Esta experiência é sempre única, pois envolve seres com histórias e reações diferentes nas violências do cotidiano rotinizado ou não. “A compatibilidade estética e amorosa entre os seres que cuidam e seres cuidados”(SILVA, 1997a, p. 197), garante a lucidez durante o processo da morte e do morrer. Esta lucidez emerge do movimento, da dinâmica de um cuidado que privilegia o respeito, as particularidades, as vontades do ser a caminho de suas verdades.

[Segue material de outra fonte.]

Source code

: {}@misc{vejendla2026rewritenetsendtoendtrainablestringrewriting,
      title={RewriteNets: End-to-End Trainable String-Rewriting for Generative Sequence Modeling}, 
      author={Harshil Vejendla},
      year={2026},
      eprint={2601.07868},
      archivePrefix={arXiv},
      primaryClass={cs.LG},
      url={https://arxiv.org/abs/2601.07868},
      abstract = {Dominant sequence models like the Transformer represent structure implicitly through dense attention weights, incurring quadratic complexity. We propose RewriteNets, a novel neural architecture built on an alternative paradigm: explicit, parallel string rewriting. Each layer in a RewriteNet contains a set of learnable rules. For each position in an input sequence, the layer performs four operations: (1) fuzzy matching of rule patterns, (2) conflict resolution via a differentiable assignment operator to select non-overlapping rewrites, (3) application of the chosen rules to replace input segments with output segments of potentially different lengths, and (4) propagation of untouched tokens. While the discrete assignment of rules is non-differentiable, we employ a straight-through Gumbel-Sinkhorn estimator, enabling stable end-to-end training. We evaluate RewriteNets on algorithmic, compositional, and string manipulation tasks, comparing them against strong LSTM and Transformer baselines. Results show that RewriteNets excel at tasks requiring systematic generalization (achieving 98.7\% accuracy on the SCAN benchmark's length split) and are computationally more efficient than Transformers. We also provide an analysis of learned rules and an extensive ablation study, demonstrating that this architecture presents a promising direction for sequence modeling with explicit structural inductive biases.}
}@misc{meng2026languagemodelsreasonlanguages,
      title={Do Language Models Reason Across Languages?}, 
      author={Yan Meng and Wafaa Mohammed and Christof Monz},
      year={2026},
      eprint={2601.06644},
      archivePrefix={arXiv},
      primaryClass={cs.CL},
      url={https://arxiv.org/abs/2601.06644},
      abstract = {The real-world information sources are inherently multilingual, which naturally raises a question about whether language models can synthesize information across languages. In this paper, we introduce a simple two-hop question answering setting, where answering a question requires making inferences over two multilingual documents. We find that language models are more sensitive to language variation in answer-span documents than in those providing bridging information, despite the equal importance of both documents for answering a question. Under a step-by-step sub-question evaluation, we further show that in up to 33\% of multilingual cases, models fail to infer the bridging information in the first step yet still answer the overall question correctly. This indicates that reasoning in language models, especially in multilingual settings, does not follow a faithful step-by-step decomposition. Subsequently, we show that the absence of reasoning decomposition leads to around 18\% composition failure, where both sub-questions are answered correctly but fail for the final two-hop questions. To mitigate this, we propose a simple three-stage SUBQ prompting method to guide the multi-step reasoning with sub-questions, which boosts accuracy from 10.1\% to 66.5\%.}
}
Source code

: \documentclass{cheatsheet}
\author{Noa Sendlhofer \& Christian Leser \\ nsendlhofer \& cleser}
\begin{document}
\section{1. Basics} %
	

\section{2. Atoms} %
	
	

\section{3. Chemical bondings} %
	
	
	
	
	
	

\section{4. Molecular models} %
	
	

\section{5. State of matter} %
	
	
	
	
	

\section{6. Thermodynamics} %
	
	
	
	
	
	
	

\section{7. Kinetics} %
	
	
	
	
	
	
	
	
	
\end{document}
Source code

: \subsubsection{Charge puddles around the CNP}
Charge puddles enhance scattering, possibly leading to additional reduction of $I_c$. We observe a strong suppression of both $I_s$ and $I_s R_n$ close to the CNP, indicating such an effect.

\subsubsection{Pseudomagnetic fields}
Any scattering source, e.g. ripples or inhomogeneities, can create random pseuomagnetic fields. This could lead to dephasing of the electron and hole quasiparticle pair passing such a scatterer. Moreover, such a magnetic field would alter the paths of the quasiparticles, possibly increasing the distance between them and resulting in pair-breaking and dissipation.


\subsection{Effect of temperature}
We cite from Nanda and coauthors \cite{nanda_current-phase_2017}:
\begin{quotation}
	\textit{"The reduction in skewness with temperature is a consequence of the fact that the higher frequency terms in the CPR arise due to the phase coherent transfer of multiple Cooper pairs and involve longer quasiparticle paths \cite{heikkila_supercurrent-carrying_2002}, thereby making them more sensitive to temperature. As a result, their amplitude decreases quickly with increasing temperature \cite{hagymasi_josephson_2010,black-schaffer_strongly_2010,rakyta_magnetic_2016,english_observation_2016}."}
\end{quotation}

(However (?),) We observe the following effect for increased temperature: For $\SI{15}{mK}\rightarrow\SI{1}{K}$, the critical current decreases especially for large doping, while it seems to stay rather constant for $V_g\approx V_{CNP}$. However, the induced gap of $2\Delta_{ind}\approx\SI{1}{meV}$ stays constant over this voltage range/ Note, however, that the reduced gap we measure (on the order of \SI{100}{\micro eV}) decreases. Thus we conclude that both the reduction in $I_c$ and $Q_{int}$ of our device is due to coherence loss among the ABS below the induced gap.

Despedidas! Rituais construídos! Festa para a morte ou para a vida? Serenidade e paz para uma “boa morte”. Há uma força crescente que toma todos os que compartilham do momento sagrado de despedida desta existência. Uma força que abriga, que acolhe, que até encanta os expectadores mais duros de sentimento. As atitudes são tão verdadeiras que emocionam e enobrecem o adeus breve. A caminhada é valida, porém melhor quando a fizemos “descalços”. Caminhar descalço na vida é abrir-se, é se expor com o coração é não ter medo de mostrar, nem culpa de viver e assumir o “ser” que esculpimos em nós.

A despedida reafirma a consciência e a lucidez de que o morrer é um transpor a comunicação dinâmica da vida em direção a mais vida, é o movimento de paz ao encontro da verdade.